Emotionally Bankrupted by Scotland

It might just be me. I have thought about it a few times since Saturday afternoon and through a haze of intoxication I decided that I just couldn’t emotionally invest as much in the Scotland team anymore.




Now admittedly I wasn’t at my most sober on Saturday, nor, as few shall attest to, was I my usual passionate (feel free to refute that adjective) self. But upon watching Scotland once again be done by back luck and glorious in failure, I failed to see anything glorious about snatching defect from the jaws of victory. The draw felt every bit as bad and tasted every bit as bitter and insipid as defeat.



For as long as I can remember Scotland have been shite at football. We’re famous for it. We used to get away with it to, getting to tournaments and then getting found out, but nowadays folk a bit more switched on globally and we’re now getting exposed for how truly bad we are.



But here is the interesting thing, how does one measure relative or absolute quality of football? Is it games won? Passes completed? Tournaments reached? Silverware won? I am at a loss as to how to quantify this. Short of having the Scotland teams from each era playing each other on a top class modern football pitch with the best of equipment used to ensure fairness there can be no other way to measure how good/shite we have become.



Well quite frankly that is not good enough in my eyes. Football, as a commodity, deserves to be measured and what is more the stats have to be corrected for various factors such as high tech balls, modern boots, better pitches, etc. This measurement once corrected and agreed upon has to become part of an evolving system allowing everyone to see how their team is progressing.



The bottom line is I am sick fed up of the guys who play for us getting paid lots of money and failing; I would like to know, empirically, why these lads are failing and as such how best to get behind them.



I am a passionate Scot, I love my team and I look forward to those great events when the country cheers as one, but what I hate is the ethereal mysticism surrounding our future plans.

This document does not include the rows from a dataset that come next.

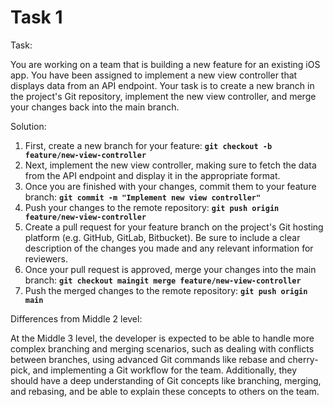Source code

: # Task 1

Task:

You are working on a team that is building a new feature for an existing iOS
app. You have been assigned to implement a new view controller that displays
data from an API endpoint. Your task is to create a new branch in the project's
Git repository, implement the new view controller, and merge your changes back
into the main branch.

Solution:

1. First, create a new branch for your feature:
   **`git checkout -b feature/new-view-controller`**
2. Next, implement the new view controller, making sure to fetch the data from
   the API endpoint and display it in the appropriate format.
3. Once you are finished with your changes, commit them to your feature branch:
   **`git commit -m "Implement new view controller"`**
4. Push your changes to the remote repository:
   **`git push origin feature/new-view-controller`**
5. Create a pull request for your feature branch on the project's Git hosting
   platform (e.g. GitHub, GitLab, Bitbucket). Be sure to include a clear
   description of the changes you made and any relevant information for
   reviewers.
6. Once your pull request is approved, merge your changes into the main branch:
   **`git checkout maingit merge feature/new-view-controller`**
7. Push the merged changes to the remote repository: **`git push origin main`**

Differences from Middle 2 level:

At the Middle 3 level, the developer is expected to be able to handle more
complex branching and merging scenarios, such as dealing with conflicts between
branches, using advanced Git commands like rebase and cherry-pick, and
implementing a Git workflow for the team. Additionally, they should have a deep
understanding of Git concepts like branching, merging, and rebasing, and be able
to explain these concepts to others on the team.
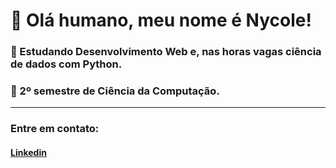 # 🤚 Olá humano, meu nome é Nycole!

### 📜 Estudando Desenvolvimento Web e, nas horas vagas ciência de dados com Python.
### 🤟 2º semestre de Ciência da Computação.

---
### Entre em contato:
#### [Linkedin](https://www.linkedin.com/in/nycole-xavier-641271202/)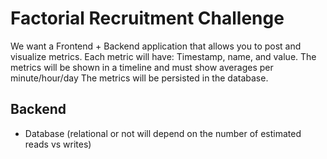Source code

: # Factorial Recruitment Challenge 

We want a Frontend + Backend application that allows you to post and visualize metrics. Each metric will have: Timestamp, name, and value. The metrics will be shown in a timeline and must show averages per minute/hour/day The metrics will be persisted in the database.

## Backend
- Database (relational or not will depend on the number of estimated reads vs writes)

Hot air hangs over every press conference and association event, people speak grandly, promising to deliver the Earth but in reality not being able to deliver pizza.



Perhaps going forward, so my children do not have to just accept the yoke of “yer team is shite, get on with it” and plough that depressing furrow, perhaps just for once someone can figure out a way to gauge our progress, good or bad and chart this going forward to see whether or not we are improving and indeed whether or not the current lads in those oh so hot seats are making the right choices.



If the promise of capitalism is increased democracy for the consumer, and football is there to be consumed as a delicious commodity, then the perhaps it is time to unleash a tool, a metric, a shit encrusted yard stick to give the emotionally bankrupt supporter like myself something to wave around and help me to get onboard and truly support forthcoming changes, policies and what-not required to improve our game.



Currently we are fumbling around in the dark, paying out loads of cash for what can be a mixed bag in return. Perhaps it is time we stopped relying on the opinions of journalists that happen to align with whatever mood we are in and get straight down to the not so sexy business of publishing something, devoid of bias to tell us where we truly are. It isn’t enough for support to be well intentioned and we need to be better informed and better advised to become better supporters.





I wish we could lead the world, if at least not on the pitch then off it. Then, maybe then, I can emotionally budget with one less loss looming on the intoxicated horizon.